In the wilderness, a simple tool, like a compass, is the difference between finding
safety or endless wandering. With magnetic magic, the needle aims the way.
Now, each stride has purpose and direction. Leading your team and company is
no different. So, what do we use to point our leadership True North?
Strong and effective leadership is rooted in purpose and principle, which
provides us with decision-making direction – a course forward. Purpose-focused
statements of vision, mission, values and guiding principles become our
leadership compass. They drive intent and answer the “Why” – which is vital for
employee engagement, alignment, strategic focus and coordinated action.
The challenge is whether these statements are mere words or a call to action that
resonates with all employees. Let’s test these statements.
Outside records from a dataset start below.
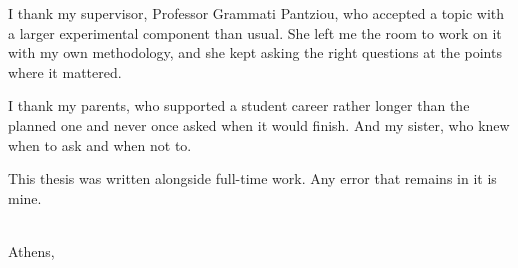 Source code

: %

I thank my supervisor, Professor Grammati Pantziou, who accepted a topic
with a larger experimental component than usual. She left me the room to
work on it with my own methodology, and she kept asking the right
questions at the points where it mattered.

I thank my parents, who supported a student career rather longer than
the planned one and never once asked when it would finish. And my
sister, who knew when to ask and when not to.

This thesis was written alongside full-time work. Any error that remains
in it is mine.

\vspace{2em}
\begin{flushright}
\thAuthorEN\\
Athens, \the\year
\end{flushright}
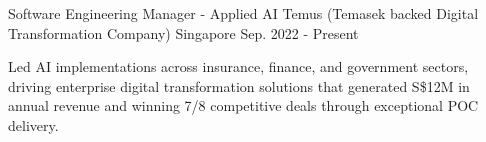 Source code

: 

\begin{cventries}

  \cventry
    {Software Engineering Manager - Applied AI} %
    {Temus (Temasek backed Digital Transformation Company)} %
    {Singapore} %
    {Sep. 2022 - Present} %
    {
      \begin{cvitems} %
        \item{Led AI implementations across insurance, finance, and government sectors, driving enterprise digital transformation solutions that generated S\$12M in annual revenue and winning 7/8 competitive deals through exceptional POC delivery.}

\end{cvitems}}
\end{cventries}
The Prince Health Purpose Statement Test
If you can answer, YES to each question, your statements – vision, mission, values
and principles - are on-target to provide the right direction and action:
1) “Are they Clear?” Can the statement be fully understood? Do employees
have to think about what the statement means or does the statement
immediately inspire emotion and action? Ask employees to review the
statements and to provide feedback on their clarity.
2) “Are they Concise?” Use simple, action-oriented words. Keep vision and
mission statements to a single sentence. Write values & principle statements in
bulleted sentences that connect employee action to the your mission & goals.
3) “Do they move people?” Purpose-driven statements need to arouse a call
to action. They need to be attainable while stretching people to achieve great
success. The vision statement should tell people where the organization is
heading and the mission states the current aim.
4) “Do they help leaders make decisions?” Statements that define values
help leaders keep their teams on course. During times of change and uncertainty,
leaders rely on these statements to answer the challenging “Why” questions and
to help steer direction and set expectations. Schedule a meeting or retreat to
renew team commitment to organizational values and principles.
5) “Are they Integrated?” Incorporate purpose-driven statements into the
performance management process. Evaluate people on exemplifying the values
and guiding principles. Provide specific feedback when they are living these
values and ensure there is frank discussion when they do not. Model it yourself.
Use this simple five-question test to ensure your purpose-driven statements are
strategic, clear, concise, inspire and help people make sound decisions.